» Directions
Go over each line of the entries below, count those with "license", and give only the count.

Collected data
::::

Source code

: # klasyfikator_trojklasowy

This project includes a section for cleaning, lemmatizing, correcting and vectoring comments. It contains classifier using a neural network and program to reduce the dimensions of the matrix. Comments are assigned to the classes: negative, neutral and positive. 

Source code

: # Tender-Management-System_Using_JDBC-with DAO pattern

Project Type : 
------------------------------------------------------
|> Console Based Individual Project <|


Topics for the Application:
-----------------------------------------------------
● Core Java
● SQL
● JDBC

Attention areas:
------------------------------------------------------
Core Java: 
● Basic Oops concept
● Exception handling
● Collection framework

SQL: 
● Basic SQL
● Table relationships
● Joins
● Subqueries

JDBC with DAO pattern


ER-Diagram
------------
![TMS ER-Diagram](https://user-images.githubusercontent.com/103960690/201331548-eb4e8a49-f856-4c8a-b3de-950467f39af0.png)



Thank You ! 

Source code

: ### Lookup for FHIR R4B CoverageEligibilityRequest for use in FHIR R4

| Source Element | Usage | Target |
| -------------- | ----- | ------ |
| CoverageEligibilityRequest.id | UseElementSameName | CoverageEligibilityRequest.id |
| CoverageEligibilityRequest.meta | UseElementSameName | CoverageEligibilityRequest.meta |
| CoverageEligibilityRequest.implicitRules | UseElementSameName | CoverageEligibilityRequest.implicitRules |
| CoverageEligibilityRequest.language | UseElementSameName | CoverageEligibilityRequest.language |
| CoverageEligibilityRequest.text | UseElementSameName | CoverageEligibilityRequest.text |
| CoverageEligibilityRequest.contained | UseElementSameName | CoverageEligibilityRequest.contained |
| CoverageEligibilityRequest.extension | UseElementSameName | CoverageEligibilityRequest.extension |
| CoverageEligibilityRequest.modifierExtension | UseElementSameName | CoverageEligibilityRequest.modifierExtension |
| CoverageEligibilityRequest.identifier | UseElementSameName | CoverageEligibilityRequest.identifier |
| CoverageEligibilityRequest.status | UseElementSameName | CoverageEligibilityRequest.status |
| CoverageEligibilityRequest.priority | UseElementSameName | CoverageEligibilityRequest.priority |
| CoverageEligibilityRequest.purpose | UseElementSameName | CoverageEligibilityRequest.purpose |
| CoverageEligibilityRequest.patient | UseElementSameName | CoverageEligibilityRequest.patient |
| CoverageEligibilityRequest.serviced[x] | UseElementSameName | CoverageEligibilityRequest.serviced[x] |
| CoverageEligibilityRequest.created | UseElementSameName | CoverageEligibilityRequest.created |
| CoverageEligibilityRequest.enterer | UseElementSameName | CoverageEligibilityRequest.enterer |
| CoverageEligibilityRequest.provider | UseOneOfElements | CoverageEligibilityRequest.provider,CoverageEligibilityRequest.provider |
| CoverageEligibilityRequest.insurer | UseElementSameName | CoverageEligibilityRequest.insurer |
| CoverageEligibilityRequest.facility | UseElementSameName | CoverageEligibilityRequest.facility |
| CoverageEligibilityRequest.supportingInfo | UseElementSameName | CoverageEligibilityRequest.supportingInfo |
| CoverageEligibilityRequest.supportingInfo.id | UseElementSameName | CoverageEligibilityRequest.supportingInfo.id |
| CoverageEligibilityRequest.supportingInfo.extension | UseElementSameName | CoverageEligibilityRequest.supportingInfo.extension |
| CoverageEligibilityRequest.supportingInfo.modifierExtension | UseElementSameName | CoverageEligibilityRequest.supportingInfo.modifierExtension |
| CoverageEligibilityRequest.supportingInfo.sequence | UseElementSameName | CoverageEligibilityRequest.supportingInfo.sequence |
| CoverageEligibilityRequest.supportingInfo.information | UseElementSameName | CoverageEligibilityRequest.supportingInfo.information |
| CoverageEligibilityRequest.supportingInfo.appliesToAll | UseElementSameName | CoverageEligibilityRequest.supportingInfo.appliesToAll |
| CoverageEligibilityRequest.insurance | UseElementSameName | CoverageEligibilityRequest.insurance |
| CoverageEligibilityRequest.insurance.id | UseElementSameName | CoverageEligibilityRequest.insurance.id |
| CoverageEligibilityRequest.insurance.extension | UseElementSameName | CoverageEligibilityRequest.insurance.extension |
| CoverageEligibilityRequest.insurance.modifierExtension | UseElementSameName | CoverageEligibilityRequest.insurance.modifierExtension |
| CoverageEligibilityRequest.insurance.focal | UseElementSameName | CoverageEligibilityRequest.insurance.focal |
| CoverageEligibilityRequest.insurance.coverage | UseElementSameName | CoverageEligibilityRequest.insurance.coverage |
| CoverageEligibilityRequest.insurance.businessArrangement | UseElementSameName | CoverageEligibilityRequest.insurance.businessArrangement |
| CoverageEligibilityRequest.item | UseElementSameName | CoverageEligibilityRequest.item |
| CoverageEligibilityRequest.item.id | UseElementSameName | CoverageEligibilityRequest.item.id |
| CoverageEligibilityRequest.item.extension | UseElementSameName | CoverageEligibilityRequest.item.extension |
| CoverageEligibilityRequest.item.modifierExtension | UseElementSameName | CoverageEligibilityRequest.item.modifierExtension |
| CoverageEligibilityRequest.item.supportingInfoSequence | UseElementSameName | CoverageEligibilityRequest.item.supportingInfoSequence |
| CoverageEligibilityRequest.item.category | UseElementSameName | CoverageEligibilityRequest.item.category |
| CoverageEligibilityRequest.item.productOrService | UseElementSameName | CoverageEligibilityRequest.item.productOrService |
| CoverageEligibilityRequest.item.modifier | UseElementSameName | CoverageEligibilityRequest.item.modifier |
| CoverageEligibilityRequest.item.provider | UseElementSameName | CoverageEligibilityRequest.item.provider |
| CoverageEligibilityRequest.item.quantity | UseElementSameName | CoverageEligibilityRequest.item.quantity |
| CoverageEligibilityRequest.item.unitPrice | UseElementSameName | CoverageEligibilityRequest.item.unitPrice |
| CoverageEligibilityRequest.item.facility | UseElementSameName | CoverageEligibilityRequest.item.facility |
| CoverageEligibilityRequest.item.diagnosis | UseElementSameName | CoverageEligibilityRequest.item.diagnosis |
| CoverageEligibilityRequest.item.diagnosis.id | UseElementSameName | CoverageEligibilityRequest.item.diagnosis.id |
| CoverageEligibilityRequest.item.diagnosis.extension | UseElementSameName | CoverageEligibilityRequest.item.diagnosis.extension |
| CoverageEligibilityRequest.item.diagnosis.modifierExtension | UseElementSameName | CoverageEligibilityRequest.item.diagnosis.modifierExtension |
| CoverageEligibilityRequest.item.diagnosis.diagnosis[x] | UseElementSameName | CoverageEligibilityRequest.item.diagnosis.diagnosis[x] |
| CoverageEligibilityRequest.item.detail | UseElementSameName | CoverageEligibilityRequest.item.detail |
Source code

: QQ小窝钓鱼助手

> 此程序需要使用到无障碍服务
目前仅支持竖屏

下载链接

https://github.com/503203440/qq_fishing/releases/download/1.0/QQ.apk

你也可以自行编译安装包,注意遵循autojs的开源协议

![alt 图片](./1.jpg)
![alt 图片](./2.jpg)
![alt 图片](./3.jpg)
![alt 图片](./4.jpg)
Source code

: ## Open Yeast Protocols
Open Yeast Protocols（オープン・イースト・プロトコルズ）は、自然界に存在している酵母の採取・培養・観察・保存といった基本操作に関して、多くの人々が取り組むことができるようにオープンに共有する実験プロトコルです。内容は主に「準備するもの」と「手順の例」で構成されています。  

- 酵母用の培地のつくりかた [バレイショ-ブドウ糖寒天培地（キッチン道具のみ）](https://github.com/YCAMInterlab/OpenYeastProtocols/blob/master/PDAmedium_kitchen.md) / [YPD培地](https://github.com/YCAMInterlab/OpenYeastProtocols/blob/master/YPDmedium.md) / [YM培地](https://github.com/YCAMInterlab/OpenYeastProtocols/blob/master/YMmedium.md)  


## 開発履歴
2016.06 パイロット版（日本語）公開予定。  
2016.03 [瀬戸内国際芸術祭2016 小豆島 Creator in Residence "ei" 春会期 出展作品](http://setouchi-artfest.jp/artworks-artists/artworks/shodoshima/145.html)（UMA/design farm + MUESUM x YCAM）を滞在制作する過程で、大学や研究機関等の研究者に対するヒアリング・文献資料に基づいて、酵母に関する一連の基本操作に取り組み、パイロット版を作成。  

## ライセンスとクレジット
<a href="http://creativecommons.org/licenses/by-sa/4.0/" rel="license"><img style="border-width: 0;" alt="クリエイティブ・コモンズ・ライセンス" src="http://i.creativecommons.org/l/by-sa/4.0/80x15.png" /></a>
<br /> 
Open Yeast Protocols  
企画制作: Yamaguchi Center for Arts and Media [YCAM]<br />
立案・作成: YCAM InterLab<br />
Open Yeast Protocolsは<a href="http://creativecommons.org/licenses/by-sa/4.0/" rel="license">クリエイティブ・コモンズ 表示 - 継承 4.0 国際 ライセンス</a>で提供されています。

::::

» Written reply
2